Parlament Europejski apeluje o blokadę negocjacji akcesyjnych Turcji do Unii Europejskiej
• Parlament Europejski przyjął rezolucję ws. akcesji Turcji do Unii Europejskiej
• Negocjacje Turcja-UE rozpoczęły się 11 lat temu, wniosek Ankara złożyła w 1987 r.
• Kluczowe decyzje w sprawie akcesji mogą zapaść już w przyszłym miesiącu
24.11.2016 | aktual.: 24.11.2016 16:52
Parlament Europejski ocenił w rezolucji, że "środki represyjne, które wprowadził rząd turecki" są "niewspółmierne". Parlamentarzyści zaznaczyli, że obecne postępowanie władz łamie "demokratyczne wartości, na których opiera się UE".
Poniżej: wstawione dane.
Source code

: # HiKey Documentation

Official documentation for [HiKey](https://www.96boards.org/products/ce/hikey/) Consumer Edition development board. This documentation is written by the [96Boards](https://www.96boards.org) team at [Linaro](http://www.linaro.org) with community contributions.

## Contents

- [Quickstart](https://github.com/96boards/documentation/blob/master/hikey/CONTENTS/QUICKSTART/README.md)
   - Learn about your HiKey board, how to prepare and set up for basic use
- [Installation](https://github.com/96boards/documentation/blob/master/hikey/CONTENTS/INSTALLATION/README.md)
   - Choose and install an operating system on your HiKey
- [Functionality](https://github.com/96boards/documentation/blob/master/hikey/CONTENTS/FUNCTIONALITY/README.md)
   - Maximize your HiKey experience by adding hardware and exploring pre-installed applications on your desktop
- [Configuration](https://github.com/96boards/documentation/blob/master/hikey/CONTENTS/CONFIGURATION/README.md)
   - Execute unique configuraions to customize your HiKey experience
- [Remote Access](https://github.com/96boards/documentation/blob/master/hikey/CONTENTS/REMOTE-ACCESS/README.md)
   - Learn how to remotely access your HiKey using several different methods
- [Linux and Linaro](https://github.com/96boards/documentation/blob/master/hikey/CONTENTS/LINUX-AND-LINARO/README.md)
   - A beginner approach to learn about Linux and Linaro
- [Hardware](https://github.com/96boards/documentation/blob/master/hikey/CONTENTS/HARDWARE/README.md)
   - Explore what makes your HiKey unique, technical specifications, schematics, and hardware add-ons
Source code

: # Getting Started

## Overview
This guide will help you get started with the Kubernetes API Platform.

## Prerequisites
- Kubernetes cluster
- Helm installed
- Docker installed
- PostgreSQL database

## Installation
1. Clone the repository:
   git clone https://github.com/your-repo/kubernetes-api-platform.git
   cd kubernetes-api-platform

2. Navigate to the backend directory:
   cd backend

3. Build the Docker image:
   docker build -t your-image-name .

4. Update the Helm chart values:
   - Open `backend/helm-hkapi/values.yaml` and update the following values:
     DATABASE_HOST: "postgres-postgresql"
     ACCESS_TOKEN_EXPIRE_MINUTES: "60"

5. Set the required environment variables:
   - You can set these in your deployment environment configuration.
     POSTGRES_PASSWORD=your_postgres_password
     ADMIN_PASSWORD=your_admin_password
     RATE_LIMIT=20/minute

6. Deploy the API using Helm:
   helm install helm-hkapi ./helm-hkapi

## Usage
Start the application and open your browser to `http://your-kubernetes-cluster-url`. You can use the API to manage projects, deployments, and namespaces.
Dokument Parlamentu Europejskiego podkreśla, że Turcja jest "istotnym partnerem", ale jeśli myśli o przystąpieniu do Wspólnoty, to powinna "zachowywać najwyższe standardy demokracji".
Rezolucja została przyjęta miażdżącą większością, aż 479 europosłów było za, 37 przeciwko, a 107 było nieobecnych.
Zły ruch?
Krytycy takiej decyzji PE twierdzą, że tego typu ruchy tylko dodatkowo rozwścieczą Erdogana, który z jednej strony może sięgnąć po jeszcze silniejsze represje, a z drugiej zacznie szukać alternatywnych ścieżek dla samej Turcji.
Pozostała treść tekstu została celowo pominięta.